Optimization aims at searching for values of $\mathbf{x}$ which minimizes the objective function $f$ bounded by constraints. A general formula of optimization problem is in equation (1).

		$\displaystyle\underset{x}{\arg}\min f(\mathbf{x})$		(1)
	$\displaystyle s.t.$	$\displaystyle\ Constraints\ on\ \mathbf{x}$		(1)

In addition to existing gradient based methods which requires the objective function to be differentiable or even more smooth, discrete search algorithm proposed in this paper achieves a high degree of performance on all kinds of objective functions.

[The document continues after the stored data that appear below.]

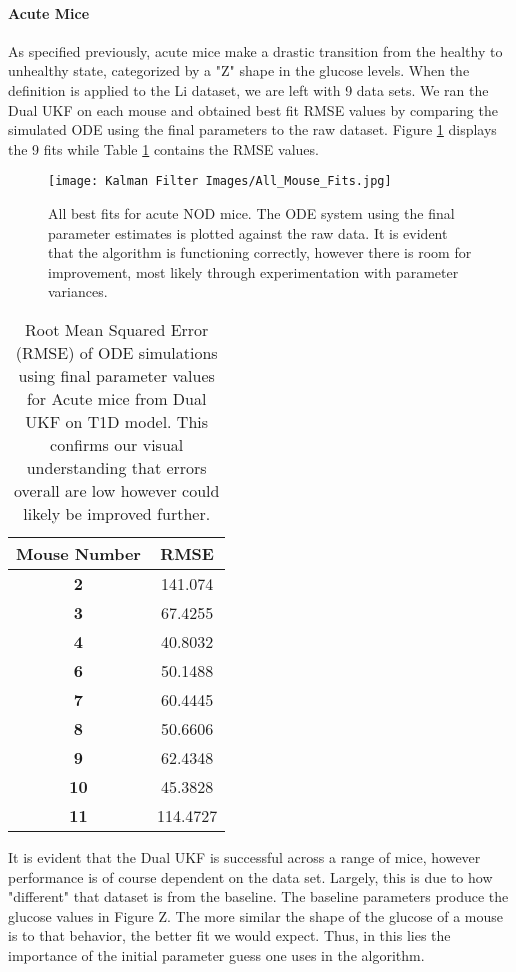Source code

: \documentclass{article}
\begin{document}
\paragraph{Acute Mice}
As specified previously, acute mice make a drastic transition from the healthy to unhealthy state, categorized by a "Z" shape in the glucose levels. When the definition is applied to the Li dataset, we are left with 9 data sets. We ran the Dual UKF on each mouse and obtained best fit RMSE values by comparing the simulated ODE using the final parameters to the raw dataset. Figure \ref{fig:T1D_Dual_AllAcute_Plots} displays the 9 fits while Table \ref{table:T1D_Dual_AllAcute_RMSE} contains the RMSE values.\\

\begin{figure}[H]
    \centering
    \texttt{[image: Kalman Filter Images/All\_Mouse\_Fits.jpg]}
    \caption{All best fits for acute NOD mice. The ODE system using the final parameter estimates is plotted against the raw data. It is evident that the algorithm is functioning correctly, however there is room for improvement, most likely through experimentation with parameter variances.}
    \label{fig:T1D_Dual_AllAcute_Plots}
\end{figure}

\begin{table}[H]
  \begin{center}
    \label{tab:table1}
    \begin{tabular}{c|c} %
      \textbf{Mouse Number} & \textbf{RMSE} \\
      \hline
      \textbf{2} & 141.074\\
      \textbf{3} & 67.4255\\
      \textbf{4} & 40.8032\\
      \textbf{6} & 50.1488\\
      \textbf{7} & 60.4445\\
      \textbf{8} & 50.6606\\
      \textbf{9} & 62.4348\\
      \textbf{10} & 45.3828\\
      \textbf{11} & 114.4727
    \end{tabular}
    \caption{Root Mean Squared Error (RMSE) of ODE simulations using final parameter values for Acute mice from Dual UKF on T1D model. This confirms our visual understanding that errors overall are low however could likely be improved further.}
    \label{table:T1D_Dual_AllAcute_RMSE}
  \end{center}
\end{table}
It is evident that the Dual UKF is successful across a range of mice, however performance is of course dependent on the data set. Largely, this is due to how "different" that dataset is from the baseline. The baseline parameters produce the glucose values in Figure Z. The more similar the shape of the glucose of a mouse is to that behavior, the better fit we would expect. Thus, in this lies the importance of the initial parameter guess one uses in the algorithm.
\end{document}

One of the most important features of cyber-physical systems is that they contains both continuous system components and discrete system components. In this case, the constraints may include discrete forms like SATs, and continuous forms like inequalities. Our discrete search algorithm can be used to choose optimal parameters for a cyber-physical system.

VI Further possible work

We would like to explore more about the background of reachability analysis. Where does this problem rise from. Moreover, as for existing optimization algorithms like heuristic algorithms, gradient based methods and interior point methods, what are the bottlenecks on applying these algorithms on hybrid system reachability analysis.

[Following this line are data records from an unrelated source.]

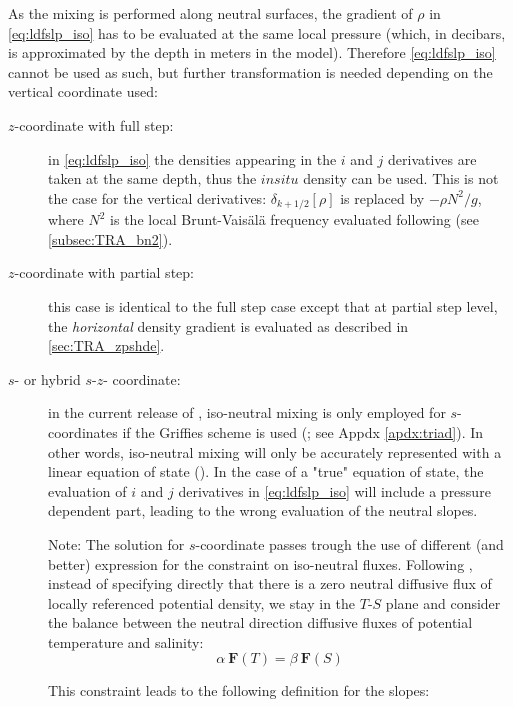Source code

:\documentclass[../main/NEMO_manual]{subfiles}
\begin{document}
As the mixing is performed along neutral surfaces, the gradient of $\rho$ in \autoref{eq:ldfslp_iso} has to
be evaluated at the same local pressure
(which, in decibars, is approximated by the depth in meters in the model).
Therefore \autoref{eq:ldfslp_iso} cannot be used as such,
but further transformation is needed depending on the vertical coordinate used:

\begin{description}

\item[$z$-coordinate with full step: ]
  in \autoref{eq:ldfslp_iso} the densities appearing in the $i$ and $j$ derivatives  are taken at the same depth,
  thus the $in situ$ density can be used.
  This is not the case for the vertical derivatives: $\delta_{k+1/2}[\rho]$ is replaced by $-\rho N^2/g$,
  where $N^2$ is the local Brunt-Vais\"{a}l\"{a} frequency evaluated following \citet{McDougall1987}
  (see \autoref{subsec:TRA_bn2}). 

\item[$z$-coordinate with partial step: ]
  this case is identical to the full step case except that at partial step level,
  the \emph{horizontal} density gradient is evaluated as described in \autoref{sec:TRA_zpshde}.

\item[$s$- or hybrid $s$-$z$- coordinate: ]
  in the current release of \NEMO, iso-neutral mixing is only employed for $s$-coordinates if
  the Griffies scheme is used (;
  see Appdx \autoref{apdx:triad}).
  In other words, iso-neutral mixing will only be accurately represented with a linear equation of state
  ().
  In the case of a "true" equation of state, the evaluation of $i$ and $j$ derivatives in \autoref{eq:ldfslp_iso}
  will include a pressure dependent part, leading to the wrong evaluation of the neutral slopes.

  Note: The solution for $s$-coordinate passes trough the use of different (and better) expression for
  the constraint on iso-neutral fluxes.
  Following \citet{Griffies_Bk04}, instead of specifying directly that there is a zero neutral diffusive flux of
  locally referenced potential density, we stay in the $T$-$S$ plane and consider the balance between
  the neutral direction diffusive fluxes of potential temperature and salinity:
  \[
    \alpha \ \textbf{F}(T) = \beta \ \textbf{F}(S)
  \]

This constraint leads to the following definition for the slopes:


\end{description}
\end{document}
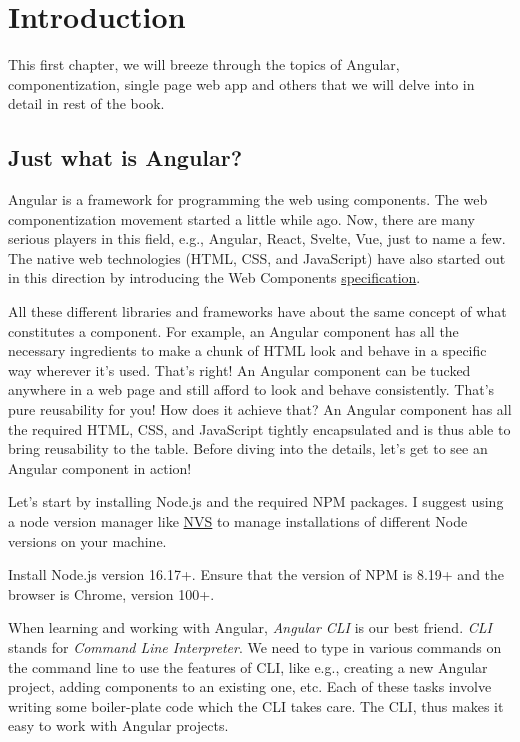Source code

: \documentclass{report}
\begin{document}
	\chapter{Introduction}
	This first chapter, we will breeze through the topics of Angular, componentization, single page web app and others that we will delve into in detail in rest of the book.
	
	\section{Just what is Angular?}
Angular is a framework for programming the web using components. The web componentization movement started a little while ago. Now, there are many serious players in this field, e.g., Angular, React, Svelte, Vue, just to name a few. The native web technologies (HTML, CSS, and JavaScript) have also started out in this direction by introducing the Web Components \href{https://www.webcomponents.org/specs}{specification}.

All these different libraries and frameworks have about the same concept of what constitutes a component. For example, an Angular component has all the necessary ingredients to make a chunk of HTML look and behave in a specific way wherever it's used. That's right! An Angular component can be tucked anywhere in a web page and still afford to look and behave consistently. That's pure reusability for you! How does it achieve that? An Angular component has all the required HTML, CSS, and JavaScript tightly encapsulated and is thus able to bring reusability to the table. Before diving into the details, let's get to see an Angular component in action!

Let's start by installing Node.js and the required NPM packages. I suggest using a node version manager like \href{https://github.com/jasongin/nvs}{NVS} to manage installations of different Node versions on your machine.

Install Node.js version 16.17+. Ensure that the version of NPM is 8.19+ and the browser is Chrome, version 100+.

When learning and working with Angular, \textsl{Angular CLI} is our best friend. \textsl{CLI} stands for \textsl{Command Line Interpreter}. We need to type in various commands on the command line to use the features of CLI, like e.g., creating a new Angular project, adding components to an existing one, etc. Each of these tasks involve writing some boiler-plate code which the CLI takes care. The CLI, thus makes it easy to work with Angular projects.
\end{document}
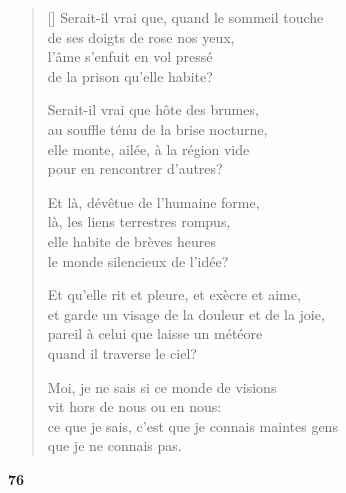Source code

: \documentclass[a4paper,12pt]{book}
\begin{document}
\begin{verse}[\versewidth]
  Serait-il vrai que, quand le sommeil touche \\
  de ses doigts de rose nos yeux, \\
  l'âme s'enfuit en vol pressé \\
  de la prison qu'elle habite?

  Serait-il vrai que hôte des brumes, \\
  au souffle ténu de la brise nocturne, \\
  elle monte, ailée, à la région vide \\
  pour en rencontrer d'autres?

  Et là, dévêtue de l'humaine forme, \\
  là, les liens terrestres rompus, \\
  elle habite de brèves heures \\
  le monde silencieux de l'idée?

  Et qu'elle rit et pleure, et exècre et aime, \\
  et garde un visage de la douleur et de la joie, \\
  pareil à celui que laisse un météore \\
  quand il traverse le ciel?

  Moi, je ne sais si ce monde de visions \\
  vit hors de nous ou en nous: \\
  ce que je sais, c'est que je connais maintes gens \\
  que je ne connais pas.
\end{verse}

\bigskip

\begin{center}
  \textbf{76}
\end{center}

\settowidth{\versewidth}{« Oh, quel amour sans paroles que celui de la mort!}
\end{document}
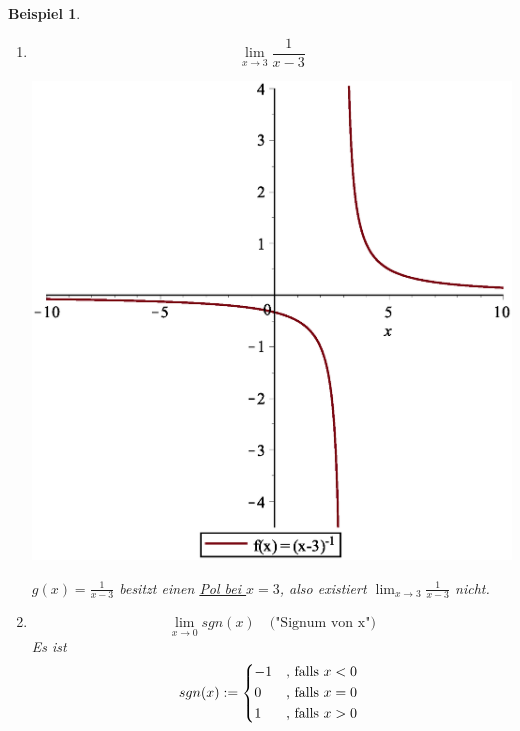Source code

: \documentclass{report}
\newtheorem{myexample}{Beispiel}
\begin{document}
\begin{myexample}
\begin{enumerate}
\item \begin{equation}\lim_{x \to 3} \frac{1}{x-3}\end{equation}
\begin{center}\includegraphics[scale=0.2]{images/limes_x-3.eps}\end{center}
$g(x) = \frac{1}{x-3}$ besitzt einen \underline{Pol bei $x = 3$}, also existiert $\lim_{x \to 3} \frac{1}{x-3}$ nicht.
\item \begin{equation}\lim_{x \to 0} sgn(x) \quad \mbox{("Signum von x")}\end{equation}Es ist
\[
 sgn(x) := \begin{dcases*}
        -1  &, falls $x < 0$\\
        0 &, falls $x = 0$\\
	1 & , falls $x > 0$
        \end{dcases*}
\]

\end{enumerate}
\end{myexample}
\end{document}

Another topic is the connection between reachability analysis and optimization algorithm. If the reachability problem can be formulated into an optimization problem, then it will be easier to understand the problem from the mathematical properties of objective function.

References

[1] Luca Geretti, Pieter Collins, Davide Bresolin, and Tiziano Villa. Automating numerical parameters along the evolution of a nonlinear system. In Runtime Verification: 22nd International Conference, RV 2022, Tbilisi, Georgia, September 28–30, 2022, Proceedings, page 336–345, Berlin, Heidelberg, 2022. Springer-Verlag.
[2] Michele Conforti, Gerard Cornuejols, and Giacomo Zambelli. Integer Programming / Michele Conforti, Gérard Cornuéjols, Giacomo Zambelli. Springer, Cham, 2014.
[3] Ian M. Mitchell and Claire J. Tomlin. Overapproximating reachable sets by hamilton-jacobi projections. Journal of Scientific Computing, 19(1):323–346, 2003.
[4] Guido Van Rossum and Fred L Drake Jr. Python reference manual. Centrum voor Wiskunde en Informatica Amsterdam, 1995.
[5] Felipe Pezoa, Juan L Reutter, Fernando Suarez, Martín Ugarte, and Domagoj Vrgoč. Foundations of json schema. In Proceedings of the 25th International Conference on World Wide Web, pages 263–273. International World Wide Web Conferences Steering Committee, 2016.
[6] Charles R. Harris, K. Jarrod Millman, Stéfan J. van der Walt, Ralf Gommers, Pauli Virtanen, David Cournapeau, Eric Wieser, Julian Taylor, Sebastian Berg, Nathaniel J. Smith, Robert Kern, Matti Picus, Stephan Hoyer, Marten H. van Kerkwijk, Matthew Brett, Allan Haldane, Jaime Fernández del Río, Mark Wiebe, Pearu Peterson, Pierre Gérard-Marchant, Kevin Sheppard, Tyler Reddy, Warren Weckesser, Hameer Abbasi, Christoph Gohlke, and Travis E. Oliphant. Array programming with NumPy. Nature, 585(7825):357–362, September 2020.
[7] Sympy Foundation.
[8] Y. Dote. Introduction to fuzzy logic. In Proceedings of IECON ’95 - 21st Annual Conference on IEEE Industrial Electronics, volume 1, pages 50–56 vol.1, 1995.
[9] Leonardo De Moura and Nikolaj Bjørner. Satisfiability modulo theories: Introduction and applications. Commun. ACM, 54(9):69–77, sep 2011.